Am I now trying to win the approval of human beings, or of God? Or am I trying to please people? If I were still trying to please people, I would not be a servant of Christ. -Galatians 1:10, NIV
But the ugliness of pleasure leaves us puny humans attached to a fountain that bursts with too many waters. First, we will lead to its needless contamination. Second, it destroys our appetite for the righteousness embedded in us, one that constantly craves its spiritual milk. And third, it robs us of identity, letting us waver into the throes of seeking pleasure in the worst of companies. Be it big or small screens, scorched tempers, and the untimely destruction of our souls.
Or worse-it drives us to the unhealthiest dependence on all: humans.
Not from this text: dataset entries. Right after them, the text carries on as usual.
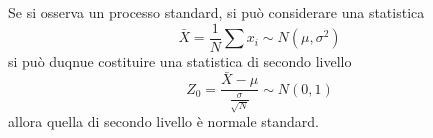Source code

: Se si osserva un processo standard, si può considerare una statistica 
$$
\bar{X} = \frac{1}{N} \sum x_i \sim N(\mu,\sigma^2)
$$
si può duqnue costituire una statistica di secondo livello
$$
Z_0 = \frac{\bar{X} - \mu}{\frac{\sigma}{\sqrt{N}}} \sim N(0,1)
$$
allora quella di secondo livello è normale standard.

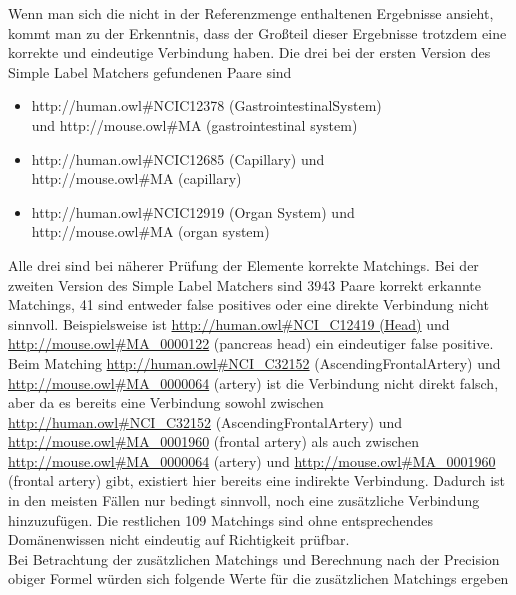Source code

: 		Wenn man sich die nicht in der Referenzmenge enthaltenen Ergebnisse ansieht,
		kommt man zu der Erkenntnis, dass der Großteil dieser Ergebnisse trotzdem eine
		korrekte und eindeutige Verbindung haben. Die drei bei der ersten Version des
		Simple Label Matchers gefundenen Paare sind
		\begin{itemize}
		  \item http://human.owl\#NCI\textunderscore C12378
		  (Gastrointestinal\textunderscore System)\\ und
		  http://mouse.owl\#MA (gastrointestinal system)
		  \item http://human.owl\#NCI\textunderscore C12685 (Capillary) und\\
		  http://mouse.owl\#MA (capillary)
		  \item http://human.owl\#NCI\textunderscore C12919 (Organ\textunderscore
		  System) und\\ http://mouse.owl\#MA (organ system)
		\end{itemize}
		Alle drei sind bei näherer Prüfung der Elemente korrekte Matchings. Bei der
		zweiten Version des Simple Label Matchers sind 3943 Paare korrekt erkannte
		Matchings, 41 sind entweder false positives oder eine direkte Verbindung nicht
		sinnvoll. Beispielsweise ist \url{http://human.owl#NCI_C12419 (Head)} und
		\url{http://mouse.owl#MA_0000122} (pancreas head) ein eindeutiger false
		positive. Beim Matching \url{http://human.owl#NCI_C32152}
		(Ascending\textunderscore Frontal\textunderscore Artery) und \url{http://mouse.owl#MA_0000064} (artery)
		ist die Verbindung nicht direkt falsch, aber da es bereits eine Verbindung
		sowohl zwischen \url{http://human.owl#NCI_C32152} (Ascending\textunderscore Frontal\textunderscore Artery)
		und \url{http://mouse.owl#MA_0001960} (frontal artery) als auch zwischen
		\url{http://mouse.owl#MA_0000064} (artery) und
		\url{http://mouse.owl#MA_0001960} (frontal artery) gibt, existiert hier
		bereits eine indirekte Verbindung. Dadurch ist in den meisten Fällen nur
		bedingt sinnvoll, noch eine zusätzliche Verbindung hinzuzufügen. Die
		restlichen 109 Matchings sind ohne entsprechendes Domänenwissen nicht
		eindeutig auf Richtigkeit prüfbar.\\
		Bei Betrachtung der zusätzlichen Matchings und Berechnung nach der Precision
		obiger Formel würden sich folgende Werte für die zusätzlichen Matchings
		ergeben
		\begin{center}
		\begin{table}[h!]
		\small
		\noindent{}
		\caption{Vergleich 3 Simple Ontology Matcher OAEI16 Referenz}
		\end{table}
		\end{center}
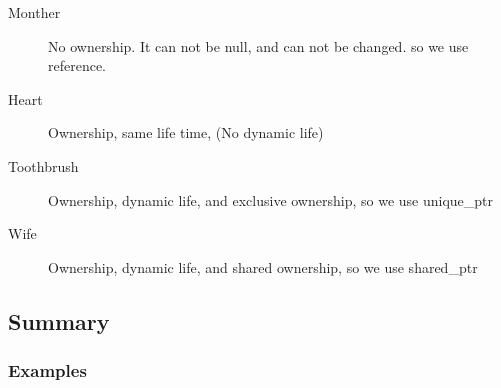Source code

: \documentclass[a4paper,11pt,twoside]{book}
\begin{document}
\begin{itemize}
\begin{enumerate}
\begin{description}
	\item[Monther] No ownership. It can not be null, and can not be changed.  so we use reference. 
	
	\item[Heart] Ownership, same life time, (No dynamic life)
	
	\item [Toothbrush] Ownership, dynamic life, and exclusive ownership, so we use unique\_ptr
	
	\item [Wife] Ownership, dynamic life, and shared ownership, so we use shared\_ptr
\end{description}

\end{enumerate}


	
\end{itemize}
\subsection{Summary}

\subsubsection{Examples}
\end{document}
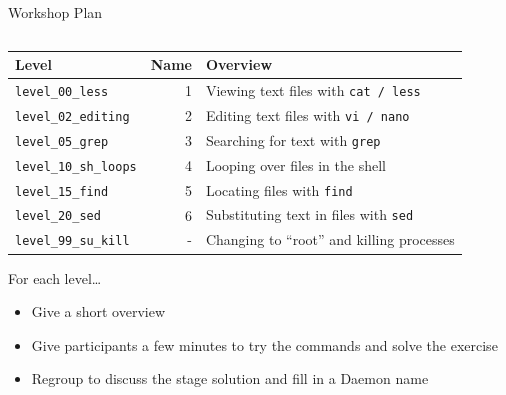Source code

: \documentclass[mathserif]{beamer}
\begin{document}
\begin{frame}[label={sec:org641d776},fragile]{Workshop Plan}
 \vspace{-.2in}
\begin{columns}
\begin{column}{1.1\columnwidth}
\begin{block}{}
\begin{center}
\begin{tabular}{lrl}
\hline
Level & Name & Overview\\[0pt]
\hline
\texttt{level\_00\_less} & 1 & Viewing text files with \texttt{cat / less}\\[0pt]
\texttt{level\_02\_editing} & 2 & Editing text files with \texttt{vi / nano}\\[0pt]
\texttt{level\_05\_grep} & 3 & Searching for text with \texttt{grep}\\[0pt]
\texttt{level\_10\_sh\_loops} & 4 & Looping over files in the shell\\[0pt]
\texttt{level\_15\_find} & 5 & Locating files with \texttt{find}\\[0pt]
\texttt{level\_20\_sed} & 6 & Substituting text in files with \texttt{sed}\\[0pt]
\texttt{level\_99\_su\_kill} & - & Changing to ``root'' and killing processes\\[0pt]
\hline
\end{tabular}
\end{center}

For each level\ldots{}
\begin{itemize}
\item Give a short overview
\item Give participants a few minutes to try the commands and solve the exercise
\item Regroup to discuss the stage solution and fill in a Daemon name
\end{itemize}
\end{block}
\end{column}
\end{columns}
\end{frame}
\end{document}
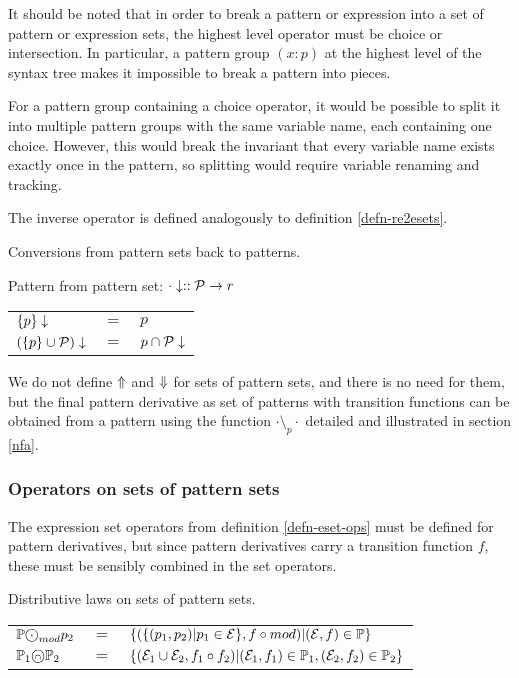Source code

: It should be noted that in order to break a pattern or expression into a set of
pattern or expression sets, the highest level operator must be choice or
intersection. In particular, a pattern group $(x:p)$ at the highest level of the
syntax tree makes it impossible to break a pattern into pieces.

For a pattern group containing a choice operator, it would be possible to split
it into multiple pattern groups with the same variable name, each containing one
choice. However, this would break the invariant that every variable name exists
exactly once in the pattern, so splitting would require variable renaming and
tracking.

The inverse operator is defined analogously to definition \ref{defn-re2esets}.

\begin{defn}
   \label{defn-re2psets}
   Conversions from pattern sets back to patterns.

   Pattern from pattern set:
   $\cdot\downarrow :: \mathcal{P} \to r$

   \begin{tabular}{lll}
      $\{p\}\downarrow$			& $=$	& $p$				\\
      $(\{p\} \cup \mathcal{P})\downarrow$	& $=$	& $p \cap \mathcal{P}\downarrow$	\\
   \end{tabular}
\end{defn}

We do not define $\Uparrow$ and $\Downarrow$ for sets of pattern sets, and
there is no need for them, but the final pattern derivative as set of patterns
with transition functions can be obtained from a pattern using the function
$\cdot \setminus_p \cdot$ detailed and illustrated in section \ref{nfa}.


\subsubsection{Operators on sets of pattern sets}

The expression set operators from definition \ref{defn-eset-ops} must be defined
for pattern derivatives, but since pattern derivatives carry a transition
function $f$, these must be sensibly combined in the set operators.

\begin{defn}
   \label{defn-pset-ops}
   Distributive laws on sets of pattern sets.

   \begin{tabular}{lll}
      $\psets \circledcdot_{mod} p_2$
         & $=$
         & $\{ (\{ (p_1, p_2) | p_1 \in \mathcal{E} \}, f \circ mod) | (\mathcal{E}, f) \in \mathbb{P} \}$
         \\

      $\mathbb{P}_1 \text{\textcircled{\tiny$\cap$}} \mathbb{P}_2$
         & $=$
         & $\{
              (\mathcal{E}_1 \cup \mathcal{E}_2, f_1 \circ f_2)
              | (\mathcal{E}_1, f_1) \in \mathbb{P}_1, (\mathcal{E}_2, f_2) \in \mathbb{P}_2
           \}$
         \\
   \end{tabular}
\end{defn}

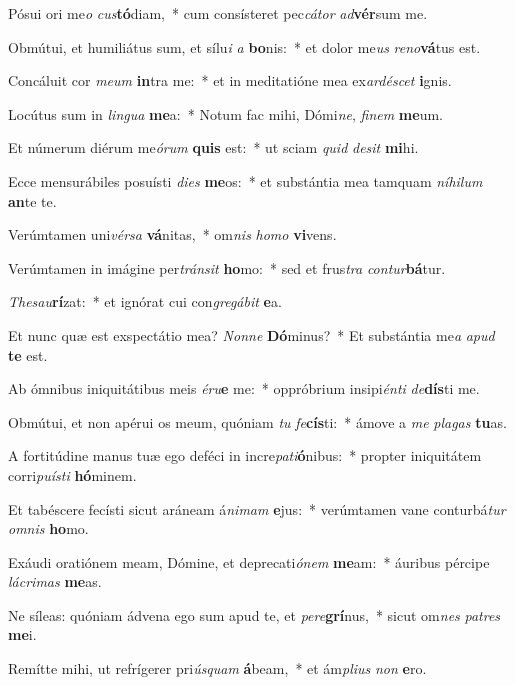 \item Pósui ori me\textit{o} \textit{cus}\textbf{tó}diam,~* cum consísteret pec\textit{cá}\textit{tor} \textit{ad}\textbf{vér}sum me.
\item Obmútui, et humiliátus sum, et sílu\textit{i} \textit{a} \textbf{bo}nis:~* et dolor me\textit{us} \textit{re}\textit{no}\textbf{vá}tus est.
\item Concáluit cor \textit{me}\textit{um} \textbf{in}tra me:~* et in meditatióne mea ex\textit{ar}\textit{dé}\textit{scet} \textbf{i}gnis.
\item Locútus sum in \textit{lin}\textit{gua} \textbf{me}a:~* Notum fac mihi, Dómi\textit{ne}, \textit{fi}\textit{nem} \textbf{me}um.
\item Et númerum diérum me\textit{ó}\textit{rum} \textbf{quis} est:~* ut sciam \textit{quid} \textit{de}\textit{sit} \textbf{mi}hi.
\item Ecce mensurábiles posuísti \textit{di}\textit{es} \textbf{me}os:~* et substántia mea tamquam \textit{ní}\textit{hi}\textit{lum} \textbf{an}te te.
\item Verúmtamen uni\textit{vér}\textit{sa} \textbf{vá}nitas,~* om\textit{nis} \textit{ho}\textit{mo} \textbf{vi}vens.
\item Verúmtamen in imágine per\textit{tráns}\textit{it} \textbf{ho}mo:~* sed et frus\textit{tra} \textit{con}\textit{tur}\textbf{bá}tur.
\item \textit{The}\textit{sau}\textbf{rí}zat:~* et ignórat cui con\textit{gre}\textit{gá}\textit{bit} \textbf{e}a.
\item Et nunc quæ est exspectátio mea? \textit{Non}\textit{ne} \textbf{Dó}minus?~* Et substántia me\textit{a} \textit{a}\textit{pud} \textbf{te} est.
\item Ab ómnibus iniquitátibus meis \textit{é}\textit{ru}\textbf{e} me:~* oppróbrium insipi\textit{én}\textit{ti} \textit{de}\textbf{dís}ti me.
\item Obmútui, et non apérui os meum, quóniam \textit{tu} \textit{fe}\textbf{cís}ti:~* ámove a \textit{me} \textit{pla}\textit{gas} \textbf{tu}as.
\item A fortitúdine manus tuæ ego deféci in incre\textit{pa}\textit{ti}\textbf{ó}nibus:~* propter iniquitátem corri\textit{pu}\textit{ís}\textit{ti} \textbf{hó}minem.
\item Et tabéscere fecísti sicut aráneam á\textit{ni}\textit{mam} \textbf{e}jus:~* verúmtamen vane conturbá\textit{tur} \textit{om}\textit{nis} \textbf{ho}mo.
\item Exáudi oratiónem meam, Dómine, et deprecati\textit{ó}\textit{nem} \textbf{me}am:~* áuribus pércipe \textit{lá}\textit{cri}\textit{mas} \textbf{me}as.
\item Ne síleas: quóniam ádvena ego sum apud te, et \textit{per}\textit{e}\textbf{grí}nus,~* sicut om\textit{nes} \textit{pa}\textit{tres} \textbf{me}i.
\item Remítte mihi, ut refrígerer pri\textit{ús}\textit{quam} \textbf{á}beam,~* et ám\textit{pli}\textit{us} \textit{non} \textbf{e}ro.
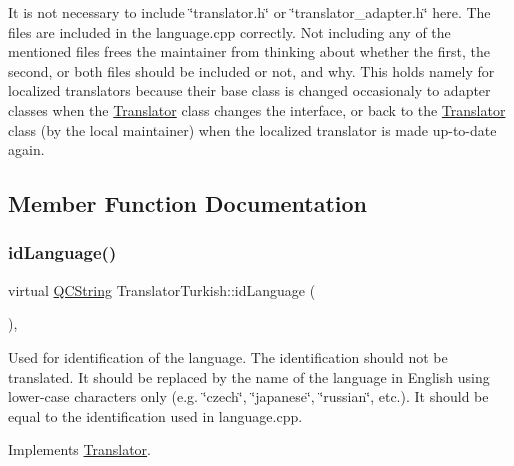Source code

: It is not necessary to include \char`\"{}translator.\+h\char`\"{} or \char`\"{}translator\+\_\+adapter.\+h\char`\"{} here. The files are included in the language.\+cpp correctly. Not including any of the mentioned files frees the maintainer from thinking about whether the first, the second, or both files should be included or not, and why. This holds namely for localized translators because their base class is changed occasionaly to adapter classes when the \mbox{\hyperlink{class_translator}{Translator}} class changes the interface, or back to the \mbox{\hyperlink{class_translator}{Translator}} class (by the local maintainer) when the localized translator is made up-\/to-\/date again. 

\subsection{Member Function Documentation}
\mbox{\label{class_translator_turkish_aa39480bab6e67daffa6917d13dd27a36}} 
\subsubsection{\texorpdfstring{idLanguage()}{idLanguage()}}
{\footnotesize\ttfamily virtual \mbox{\hyperlink{class_q_c_string}{Q\+C\+String}} Translator\+Turkish\+::id\+Language (\begin{DoxyParamCaption}{ }\end{DoxyParamCaption})\hspace{0.3cm}{\ttfamily [inline]}, {\ttfamily [virtual]}}

Used for identification of the language. The identification should not be translated. It should be replaced by the name of the language in English using lower-\/case characters only (e.\+g. \char`\"{}czech\char`\"{}, \char`\"{}japanese\char`\"{}, \char`\"{}russian\char`\"{}, etc.). It should be equal to the identification used in language.\+cpp. 

Implements \mbox{\hyperlink{class_translator}{Translator}}.

\mbox{\label{class_translator_turkish_ae8a1038a0739c663e688288778e083c8}}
Granted, we all are inherently dependent on one another; as social animals, how would we create rules and culture, engage in technological innovations, and foster civilization without our natural, God-given need to be surrounded by our peers? The problem arises when we aim to please other’s distorted flesh rather than allow the building up of our spirits; when we allow, either consciously or not, damning words that feed and sap the energy of our hearts. When this happens, we puny humans are on the long and eternally damning road of pleasure, living for the other instead of for and God.
This damning sense of pleasure exhausts the soul, saps creativity, sacrifices our needs on a vain cross and slowly destroys our faith, leading us deeper into the world of the Accuser. He will give us a drug that never satisfies, that destroys our docility and transforms it into dirty rugs, suppressing every last ounce of self-respect and worth in the eyes of the Lord. And our holiest needs are perverted into sources of guilt.
This is not the pleasure that I want to feed in my life!